In 1915 the declining Ottoman Empire carried out a genocide against its Armenian population. The intention to eliminate Armenians was explicitly stated in a document issued by Ottoman rulers in the Committee of Union and Progress. With World War I taking place, the genocide could be readily justified as a national security measure. The genocide began by targeting elites in major cities and removing battle-age males by conscripting them into the Ottoman army. Armenians were systematically deported from their towns and would either be killed in large-scale massacres or die during transport (Jones, 149-161). That is a linguistic description of the Armenian genocide. In this paper, I will focus on visual representations of the Armenian genocide, in particular, maps. Maps are a powerful means of representing genocide that enable us to comprehend the totality of a genocide as a spatiotemporal process.

I. Language, Images, and Maps

To appreciate the importance of maps, it will be helpful to compare and contrast maps with language and other types of image. First, consider the way that language and images organize information. Language consists of finite sequences of discrete symbols. Because language presents information in a linear order, it is a good tool if our aim is “to announce goals, discuss sources, explain research strategies, narrate events, [or] summarize arguments” (Monmonier, ix). However, the linearity of language makes it inadequate for representing spatial configurations or a complicated, non-linearly related set of events. Images can handle these cases better since they spread information continuously across a two-dimensional surface. Since images are continuous, we can gain more information by looking at smaller and smaller parts of an image to the extent that the image’s granularity allows. Speaking of maps in particular, Arthur H. Robinson and Barbara Bartz Petchenik write that

This, of course, is the marvel of cartography: the fact that, from a limited number of highly precise and well-chosen measurements and observations, one can produce a map from which can be read off an unlimited number of geographical facts of almost as great a precision. (12-13)

Since language comes in discrete chunks (letters, words, sentences, etc.), there is no possibility of directly extracting more information after we have parsed each component.

Second, consider the way in which language and images achieve representation. Language achieves representation through an arbitrary association between symbols and that which they represent. For example, the English word ‘dog’ could just as well be used to denote cats. Images, on the other hand, achieve representation through a structural similarity which that which they represent. For example, a drawing of Berkey Hall must be such that the lines in the drawing correspond to architectural features of the building, and the lines must be related to each other analogously to the way the corresponding architectural features of the building are related to each other. Thus, when we view an image we perceive some aspect of the structure of that which the image represents. In some sense, a “map is actually a diminutive reproduction of the real space to which it refers” (Robinson and Petchenik, 86).

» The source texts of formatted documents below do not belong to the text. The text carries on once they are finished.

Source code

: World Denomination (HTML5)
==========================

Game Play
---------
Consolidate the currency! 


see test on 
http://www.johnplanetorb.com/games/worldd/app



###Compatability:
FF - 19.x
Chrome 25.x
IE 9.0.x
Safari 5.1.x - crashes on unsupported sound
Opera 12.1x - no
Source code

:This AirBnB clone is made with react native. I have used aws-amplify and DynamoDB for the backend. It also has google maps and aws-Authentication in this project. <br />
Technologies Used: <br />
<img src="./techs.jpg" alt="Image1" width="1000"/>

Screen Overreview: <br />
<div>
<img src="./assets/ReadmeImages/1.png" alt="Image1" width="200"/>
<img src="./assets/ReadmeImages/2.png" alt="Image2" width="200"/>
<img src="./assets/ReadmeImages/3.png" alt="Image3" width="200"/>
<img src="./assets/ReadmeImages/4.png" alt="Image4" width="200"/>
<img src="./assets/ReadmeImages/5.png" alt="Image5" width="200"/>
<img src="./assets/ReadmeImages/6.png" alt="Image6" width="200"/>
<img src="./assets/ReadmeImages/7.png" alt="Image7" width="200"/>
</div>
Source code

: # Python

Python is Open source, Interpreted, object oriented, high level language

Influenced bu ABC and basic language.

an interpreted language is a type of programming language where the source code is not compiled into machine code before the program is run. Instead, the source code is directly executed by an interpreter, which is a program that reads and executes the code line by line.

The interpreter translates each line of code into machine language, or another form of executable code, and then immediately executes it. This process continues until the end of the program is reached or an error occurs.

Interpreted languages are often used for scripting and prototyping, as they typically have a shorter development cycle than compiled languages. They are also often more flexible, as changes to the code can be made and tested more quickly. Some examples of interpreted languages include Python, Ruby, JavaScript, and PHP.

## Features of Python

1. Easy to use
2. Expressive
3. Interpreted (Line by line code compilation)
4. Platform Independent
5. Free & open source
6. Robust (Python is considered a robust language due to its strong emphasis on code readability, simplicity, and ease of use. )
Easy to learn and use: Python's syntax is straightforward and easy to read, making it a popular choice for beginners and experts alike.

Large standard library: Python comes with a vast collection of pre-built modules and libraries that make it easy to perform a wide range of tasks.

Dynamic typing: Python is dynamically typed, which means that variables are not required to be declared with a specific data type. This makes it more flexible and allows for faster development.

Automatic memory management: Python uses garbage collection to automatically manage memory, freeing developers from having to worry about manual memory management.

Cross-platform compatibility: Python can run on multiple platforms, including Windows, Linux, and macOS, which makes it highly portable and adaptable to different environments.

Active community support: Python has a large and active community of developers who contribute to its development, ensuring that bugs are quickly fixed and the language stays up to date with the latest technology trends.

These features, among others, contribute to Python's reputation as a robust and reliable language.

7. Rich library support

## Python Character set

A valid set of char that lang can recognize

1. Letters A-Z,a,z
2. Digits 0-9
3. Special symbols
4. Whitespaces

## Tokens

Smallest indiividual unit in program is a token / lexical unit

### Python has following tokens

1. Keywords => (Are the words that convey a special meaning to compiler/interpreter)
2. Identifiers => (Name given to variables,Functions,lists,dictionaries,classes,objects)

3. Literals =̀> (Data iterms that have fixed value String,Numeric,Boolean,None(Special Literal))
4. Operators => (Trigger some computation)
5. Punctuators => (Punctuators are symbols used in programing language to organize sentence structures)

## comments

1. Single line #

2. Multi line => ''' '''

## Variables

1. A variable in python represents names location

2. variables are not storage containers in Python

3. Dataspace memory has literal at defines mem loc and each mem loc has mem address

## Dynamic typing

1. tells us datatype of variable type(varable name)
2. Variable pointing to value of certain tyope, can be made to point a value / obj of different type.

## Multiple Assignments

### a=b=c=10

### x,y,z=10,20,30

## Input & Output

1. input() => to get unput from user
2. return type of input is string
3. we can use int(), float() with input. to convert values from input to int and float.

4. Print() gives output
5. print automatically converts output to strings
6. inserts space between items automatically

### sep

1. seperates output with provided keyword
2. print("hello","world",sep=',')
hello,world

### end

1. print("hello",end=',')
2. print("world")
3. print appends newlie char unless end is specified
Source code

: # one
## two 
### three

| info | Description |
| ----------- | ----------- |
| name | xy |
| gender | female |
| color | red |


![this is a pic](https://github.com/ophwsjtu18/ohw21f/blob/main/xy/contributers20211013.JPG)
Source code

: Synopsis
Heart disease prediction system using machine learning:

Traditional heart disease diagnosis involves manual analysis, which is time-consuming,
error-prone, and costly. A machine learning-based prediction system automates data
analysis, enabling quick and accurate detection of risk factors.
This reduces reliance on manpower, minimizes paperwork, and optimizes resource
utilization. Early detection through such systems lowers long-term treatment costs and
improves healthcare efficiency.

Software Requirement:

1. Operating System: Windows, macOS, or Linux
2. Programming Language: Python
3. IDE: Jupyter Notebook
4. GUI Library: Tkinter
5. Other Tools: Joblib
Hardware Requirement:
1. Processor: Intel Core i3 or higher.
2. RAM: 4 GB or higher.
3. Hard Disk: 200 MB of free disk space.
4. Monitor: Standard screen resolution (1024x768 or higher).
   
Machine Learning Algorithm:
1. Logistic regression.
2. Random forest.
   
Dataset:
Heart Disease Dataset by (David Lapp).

Next, consider the role of choice when representing with language and various types of image. Language offers its users great freedom in the choice of which concepts to employ when representing. For example, ‘a dog ran across the yard’ and ‘a mammal moved across the yard’ could both represent the same event even though the first sentence uses more specific concepts than the second. Language requires that we break up the world into categories. A way of breaking up the world into categories may obscure certain features of the world or privilege certain interests over others. Certain types of image lack the conceptual freedom of language. An undoctored photograph, for example, leaves little choice to the photographer after it has been decided where the camera should be aimed. Ideally, a photograph presents uninterpreted visual data about a scene as it would appear to a human eye situated there. This point has been disputed by a colleague. I do not wish to argue that a photograph has no ideological content, but I do maintain that representations can be arranged into a spectrum according to how much ideological content is imposed upon them by their authors and that photographs have less ideological content than language.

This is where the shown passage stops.